Маска на живом лице
В цирке часто спорят: нужен ли артистам второй номер? — Да. Это интересно. И для артиста, и для зрителя, — говорят одни.
Ванда и Валент Ивановы
— Нет, второй номер не нужен. Зрителям скучно, если каждый артист будет появляться на арене дважды. И зачем исполнителю растрачивать силы на два номера? Эффектнее в одном показать все свое мастерство,— возражают другие.
Две полюсные точки зрения уживаются мирно. Кто-то, сделав новый номер, снова сменяет его; у других — трогательная верность единственному созданию. Ну, а все-таки, нужны ли вторые номера? Для циркового артиста в номере заключены смысл бытия, цель существования. Вселенная умещается на пятачке манежа. К дебюту готовятся самозабвенно.

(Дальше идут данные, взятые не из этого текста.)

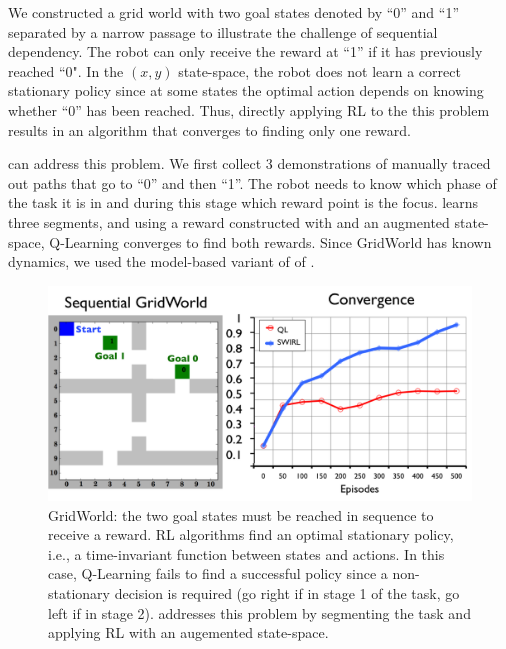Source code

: We constructed a grid world with two goal states denoted by ``0'' and ``1'' separated by a narrow passage to illustrate the challenge of sequential dependency.
The robot can only receive the reward at ``1'' if it has previously reached ``0".
In the $(x,y)$ state-space, the robot does not learn a correct stationary policy since at some states the optimal action depends on knowing whether ``0'' has been reached.
Thus, directly applying RL to the this problem results in an algorithm that converges to finding only one reward.

\hirl can address this problem. We first collect 3 demonstrations of manually traced out paths that go to ``0'' and then ``1''.
The robot needs to know which phase of the task it is in and during this stage which reward point is the focus.
\hirl learns three segments, and using a reward constructed with \hirl and an augmented state-space, Q-Learning converges to find both rewards.
Since GridWorld has known dynamics, we used the model-based variant of of \hirl.

\begin{figure}[t]
\centering
 \includegraphics[width=0.8\columnwidth]{exp/wafr-gridword-1.png}
 \caption{GridWorld: the two goal states must be reached in sequence to receive a reward. RL algorithms find an optimal stationary policy, i.e., a time-invariant function between states and actions. In this case, Q-Learning fails to find a successful policy since a non-stationary decision is required (go right if in stage 1 of the task, go left if in stage 2). \hirl addresses this problem by segmenting the task and applying RL with an augemented state-space.\label{exp:gweasy1}}
\end{figure}
\fi

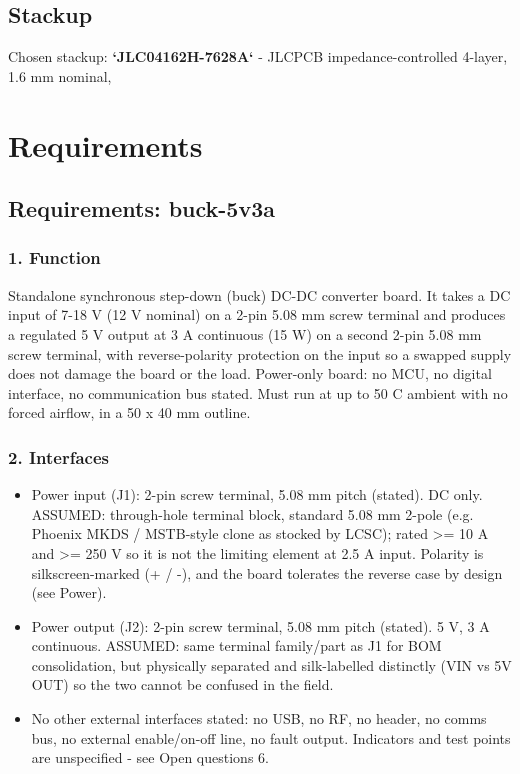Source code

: \documentclass[11pt,a4paper]{article}
\begin{document}
\subsection*{Stackup}
Chosen stackup: \textbf{`JLC04162H-7628A`} - JLCPCB impedance-controlled 4-layer, 1.6 mm nominal,
\section{Requirements}
\subsection*{Requirements: buck-5v3a}
\subsubsection*{1. Function}
Standalone synchronous step-down (buck) DC-DC converter board. It takes a DC input of 7-18 V (12 V nominal) on a 2-pin 5.08 mm screw terminal and produces a regulated 5 V output at 3 A continuous (15 W) on a second 2-pin 5.08 mm screw terminal, with reverse-polarity protection on the input so a swapped supply does not damage the board or the load. Power-only board: no MCU, no digital interface, no communication bus stated. Must run at up to 50 C ambient with no forced airflow, in a 50 x 40 mm outline.

\subsubsection*{2. Interfaces}
\begin{itemize}
\item Power input (J1): 2-pin screw terminal, 5.08 mm pitch (stated). DC only.
ASSUMED: through-hole terminal block, standard 5.08 mm 2-pole (e.g.
Phoenix MKDS / MSTB-style clone as stocked by LCSC); rated \textgreater{}= 10 A and
\textgreater{}= 250 V so it is not the limiting element at 2.5 A input. Polarity is
silkscreen-marked (+ / -), and the board tolerates the reverse case by
design (see Power).
\item Power output (J2): 2-pin screw terminal, 5.08 mm pitch (stated). 5 V,
3 A continuous. ASSUMED: same terminal family/part as J1 for BOM
consolidation, but physically separated and silk-labelled distinctly
(VIN vs 5V OUT) so the two cannot be confused in the field.
\item No other external interfaces stated: no USB, no RF, no header, no
comms bus, no external enable/on-off line, no fault output. Indicators
and test points are unspecified - see Open questions 6.
\end{itemize}
\end{document}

И когда вожделенный номер выпущен, обкатан, артист словно упирается в стену. Вся нерастраченная энергия его устремляется в иное русло реки, текущей через большие города, а готовый, одобренный номер может стать бессрочной увольнительной от творчества.
— Как, разве это не творчество, когда мы, волнуясь, ежедневно выходим на залитую светом арену? А настроение? А ответственность перед зрителем?
— А где ее нет?
— А наш пот, которым полит манеж?
— Ну что ж, и добросовестный дворник проливает пот. Однако это все-таки не творчество.
Честные труженики, они путают творчество с добросовестностью. И этой добросовестности зрители аплодируют щедро, не подозревая, что их слегка надули. Милая непринужденность, с какой им преподнесен «экспромт», уже празднует свое двадцатилетие. У каждого актера своя любимая роль, своя песня. Но даже не попробовать спеть другую? На этом завершим отходную успокоенности. Теперь во здравие творцов. К чести артистов, многие хотят испытать себя не в одном номере и не в одном жанре. И, дебютировав, они отважно устремляются к новому, переходят из жанра в жанр, выступают в двух номерах.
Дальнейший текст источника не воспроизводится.